━━━ MATERIAL FOR THIS TASK

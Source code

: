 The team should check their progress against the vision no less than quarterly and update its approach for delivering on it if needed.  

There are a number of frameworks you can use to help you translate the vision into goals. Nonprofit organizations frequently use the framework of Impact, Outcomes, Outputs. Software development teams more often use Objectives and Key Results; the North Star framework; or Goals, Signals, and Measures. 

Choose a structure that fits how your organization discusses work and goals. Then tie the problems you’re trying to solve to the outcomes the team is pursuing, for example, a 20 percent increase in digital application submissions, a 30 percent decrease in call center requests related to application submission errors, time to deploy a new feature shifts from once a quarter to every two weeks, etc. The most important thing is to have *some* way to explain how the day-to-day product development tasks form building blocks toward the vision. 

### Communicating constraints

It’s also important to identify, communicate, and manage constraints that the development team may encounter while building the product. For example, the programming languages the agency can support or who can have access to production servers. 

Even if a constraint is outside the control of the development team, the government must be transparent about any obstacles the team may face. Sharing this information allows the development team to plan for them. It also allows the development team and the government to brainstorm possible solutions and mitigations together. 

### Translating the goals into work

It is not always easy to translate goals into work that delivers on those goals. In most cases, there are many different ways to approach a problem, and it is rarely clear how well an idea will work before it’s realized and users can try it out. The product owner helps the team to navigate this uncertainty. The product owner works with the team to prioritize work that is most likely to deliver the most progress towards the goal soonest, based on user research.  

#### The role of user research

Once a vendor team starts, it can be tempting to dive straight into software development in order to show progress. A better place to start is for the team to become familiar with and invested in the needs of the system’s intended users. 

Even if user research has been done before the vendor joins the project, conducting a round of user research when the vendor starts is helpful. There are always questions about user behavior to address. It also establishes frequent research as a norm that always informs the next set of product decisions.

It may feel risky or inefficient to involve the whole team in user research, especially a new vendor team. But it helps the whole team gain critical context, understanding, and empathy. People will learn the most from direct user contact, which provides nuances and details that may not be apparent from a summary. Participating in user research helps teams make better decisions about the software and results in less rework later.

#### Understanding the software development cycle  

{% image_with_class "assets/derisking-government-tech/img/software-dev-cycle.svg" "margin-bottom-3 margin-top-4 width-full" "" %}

━━━━━━

WORK INSTRUCTION
Return every line of the records in which the word "constraints" is found.

EXERCISE RESPONSE
### Communicating constraints
It’s also important to identify, communicate, and manage constraints that the development team may encounter while building the product. For example, the programming languages the agency can support or who can have access to production servers. 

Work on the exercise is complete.